我有一个相对较大的数据帧(约500万行),其中2列:第一个带有个人标识符( id ),第二个带有日期( date )。目前,每一行表示在日期列中的日期发生一个动作(由id列中的个人采取)。约有30万个独立的个人,约2600个独特的日期。例如,数据的开始如下所示:

  id date 
John12 2006-08-03
Tom2993 2008-10-11
Lisa825 2009-07-03
Tom2993 2008-06-12
Andrew13 2007-09-11
/ pre>

我想重塑数据,以便我可以为每个可能的 id x date 对,附加列可以计算指定日期中列出的个人的事件总数(可能取0)。



我已经通过 dplyr 包取得了一些成功,我用来列出在数据。



以下是我用于列出 id的代码 x date count到目前为止(我的数据框称为 df

  reduced = df%。 %
group_by(id,date)%。%
总结(长度(日期))


$ b $我的问题是(如上所述),我想要一个数据集,其中还包括没有任何关联操作的id x日期对的0。例如,如果John12在2007-10-10没有观察到的操作,我希望输出返回一个 id x 日期对,计数为0.



我认为创建了上面的框架,然后与一个空框架合并,但我相信必须有一个更简单的解决方案。任何建议非常感谢!

解决方案

这是一个简单的选项,使用 data.table / p>

  library(data.table)

dt = as.data.table(your_df)

setkey(dt,id,date)

#在版本1.9.3+
dt [CJ(unique(id),unique(date)), by = .EACHI]
#id日期N
#1:Andrew13 2006-08-03 0
#2:Andrew13 2007-09-11 1
#3:Andrew13 2008 -06-12 0
#4:Andrew13 2008-10-11 0
#5:Andrew13 2009-07-03 0
#6:John12 2006-08-03 1
#7:John12 2007-09-11 0
#8:John12 2008-06-12 0
#9:John12 2008-10-11 0
#10:John12 2009-07 -03 0
#11:Lisa825 2006-08-03 0
#12:Lisa825 2007-09-11 0
#13:Lisa825 2008-06-12 0
# 14:Lisa825 2008-10-11 0
#15:Lisa825 2009-07-03 1
#16:Tom2993 2006-08-03 0
#17:Tom2993 2007-09-11 0
#18:Tom2993 2008-06-12 1
#19:Tom2993 2008-10-11 1
#20:Tom2993 2009-07-03 0

在1.9.2版本之前或之前,等效表达式将省略:

  dt [CJ(unique(id),unique(date)),.N] 

想法是创建所有可能的一对 id date (这是什么 CJ 部分),然后将其合并,计数事件。

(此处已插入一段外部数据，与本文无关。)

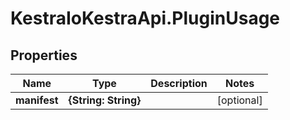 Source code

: # KestraIoKestraApi.PluginUsage

## Properties

Name | Type | Description | Notes
------------ | ------------- | ------------- | -------------
**manifest** | **{String: String}** |  | [optional]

My question involves writing code using the dplyr package in R

I have a relatively large dataframe (approx 5 million rows) with 2 columns: the first with an individual identifier (id), and a second with a date (date). At present, each row indicates the occurrence of an action (taken by the individual in the id column) on the date in the date column. There are about 300,000 unique individuals, and about 2600 unique dates. For example, the beginning of the data look like this:

    id         date
    John12     2006-08-03
    Tom2993    2008-10-11
    Lisa825    2009-07-03
    Tom2993    2008-06-12
    Andrew13   2007-09-11

I'd like to reshape the data so that I have a row for every possible id x date pair, with an additional column which counts the total number of events that occurred (perhaps taking the value 0) for the listed individual on the given date.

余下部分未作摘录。